Abstract Title: | Hg Methylation in Iron-rich Soils from Iceland with Contrasting Organic Matter Content |
Presenter Name: | Maureen Le Bars |
Company/Institution: | Institute of Biogeochemistry and Pollutant Dynamics, Department of Environmental Systems Science, CHN, ETH Zurich, 8092 Zurich, Switzerland |
Session: | Mercury in the Terrestrial Ecosystems |
Co-Authors: | Maureen Le Bars,Sylvain Bouchet,Laurel K. ThomasArrigo,Ruben Kretzschmar |
Abstract Information :
Soils in the subarctic region accumulate Hg mainly due to the affinity of Hg for organic matter. However, previous studies have shown that the neurotoxic methylmercury (MeHg) can be produced in soils under reducing conditions and released into adjacent aquatic ecosystems. Yet, the biogeochemical parameters controlling microbial Hg methylation in soils are still not completely understood. For example, the influence of Fe and C cycles on Hg methylation in soils remains unclear.
This study focused on soils from Iceland as they are a good example of subarctic soils impacted by redox fluctuations, which are expected to be more frequent with heavier precipitation events predicted with climate change. Also, these soils are rich in Fe and organic matter, and they contain abundant short-range ordered minerals (e.g. allophanes, ferrihydrite), responsible for carbon and nutrient accumulations.

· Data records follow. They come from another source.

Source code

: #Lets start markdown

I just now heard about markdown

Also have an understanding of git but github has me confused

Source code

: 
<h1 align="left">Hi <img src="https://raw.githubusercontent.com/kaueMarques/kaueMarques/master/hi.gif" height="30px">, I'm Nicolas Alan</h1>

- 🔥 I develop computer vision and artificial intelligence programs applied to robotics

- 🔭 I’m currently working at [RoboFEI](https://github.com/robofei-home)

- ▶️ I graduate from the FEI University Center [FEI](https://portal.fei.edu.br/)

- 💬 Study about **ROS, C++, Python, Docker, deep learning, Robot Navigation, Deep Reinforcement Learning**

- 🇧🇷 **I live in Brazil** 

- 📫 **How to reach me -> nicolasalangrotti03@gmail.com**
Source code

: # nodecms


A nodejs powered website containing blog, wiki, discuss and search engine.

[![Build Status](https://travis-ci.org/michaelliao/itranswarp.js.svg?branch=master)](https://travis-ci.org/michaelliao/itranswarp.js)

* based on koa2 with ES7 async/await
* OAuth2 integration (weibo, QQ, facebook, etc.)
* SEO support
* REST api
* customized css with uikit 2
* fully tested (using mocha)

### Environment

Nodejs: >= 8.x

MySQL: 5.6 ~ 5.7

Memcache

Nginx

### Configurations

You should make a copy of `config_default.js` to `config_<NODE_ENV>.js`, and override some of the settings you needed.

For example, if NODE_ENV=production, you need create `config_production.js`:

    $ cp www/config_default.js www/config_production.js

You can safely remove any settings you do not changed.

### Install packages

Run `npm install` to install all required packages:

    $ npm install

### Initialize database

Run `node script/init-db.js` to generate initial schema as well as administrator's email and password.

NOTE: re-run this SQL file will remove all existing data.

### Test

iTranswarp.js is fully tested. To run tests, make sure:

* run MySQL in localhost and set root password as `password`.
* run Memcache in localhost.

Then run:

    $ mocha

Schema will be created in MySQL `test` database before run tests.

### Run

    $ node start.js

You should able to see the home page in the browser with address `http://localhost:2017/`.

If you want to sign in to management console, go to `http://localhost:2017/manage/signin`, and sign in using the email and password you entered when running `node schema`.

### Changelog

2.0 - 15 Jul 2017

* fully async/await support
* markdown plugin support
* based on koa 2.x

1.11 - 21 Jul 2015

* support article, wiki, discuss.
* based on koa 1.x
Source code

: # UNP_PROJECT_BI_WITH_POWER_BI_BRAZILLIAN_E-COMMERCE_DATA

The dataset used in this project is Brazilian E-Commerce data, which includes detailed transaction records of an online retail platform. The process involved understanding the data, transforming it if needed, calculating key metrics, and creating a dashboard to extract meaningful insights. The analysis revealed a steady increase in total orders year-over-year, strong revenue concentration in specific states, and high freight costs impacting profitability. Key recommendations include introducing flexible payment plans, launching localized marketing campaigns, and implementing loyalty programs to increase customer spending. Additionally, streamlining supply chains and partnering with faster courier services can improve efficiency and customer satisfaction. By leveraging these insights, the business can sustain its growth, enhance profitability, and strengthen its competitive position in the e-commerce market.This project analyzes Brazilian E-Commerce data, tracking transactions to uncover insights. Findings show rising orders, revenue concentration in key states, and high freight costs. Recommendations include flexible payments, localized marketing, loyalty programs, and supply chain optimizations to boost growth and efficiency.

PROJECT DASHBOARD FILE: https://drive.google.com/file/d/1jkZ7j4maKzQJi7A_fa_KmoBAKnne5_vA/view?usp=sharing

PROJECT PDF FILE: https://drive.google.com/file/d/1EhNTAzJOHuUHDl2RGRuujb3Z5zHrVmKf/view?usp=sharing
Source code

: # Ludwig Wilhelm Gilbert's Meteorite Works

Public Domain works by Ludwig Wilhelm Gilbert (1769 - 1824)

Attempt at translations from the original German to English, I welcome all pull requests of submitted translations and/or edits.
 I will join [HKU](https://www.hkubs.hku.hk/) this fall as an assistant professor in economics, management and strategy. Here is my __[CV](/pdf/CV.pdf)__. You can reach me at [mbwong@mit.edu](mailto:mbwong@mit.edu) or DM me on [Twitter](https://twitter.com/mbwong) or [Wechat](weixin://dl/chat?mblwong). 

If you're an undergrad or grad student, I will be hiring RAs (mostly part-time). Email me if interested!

We conducted a 4-month incubation experiment with slurries made with 6 topsoils and 3 subsoils exhibiting contrasting amounts and quality of C (4-25 wt.%, C/N molar ratios from 13 to 19), Fe contents (4-11 wt.%) and C/Fe molar ratios (2 to 31). MeHg production and release in the aqueous phase were determined by monitoring Hg species (MeHg, inorganic Hg) in the solid and aqueous phases by GC-ICP-MS. Other physico-chemical parameters were measured concomitantly in the aqueous phase (e.g. Eh, pH, Fe, DOC, SO42- concentrations) to identify geochemical processes favoring Hg transformations and release.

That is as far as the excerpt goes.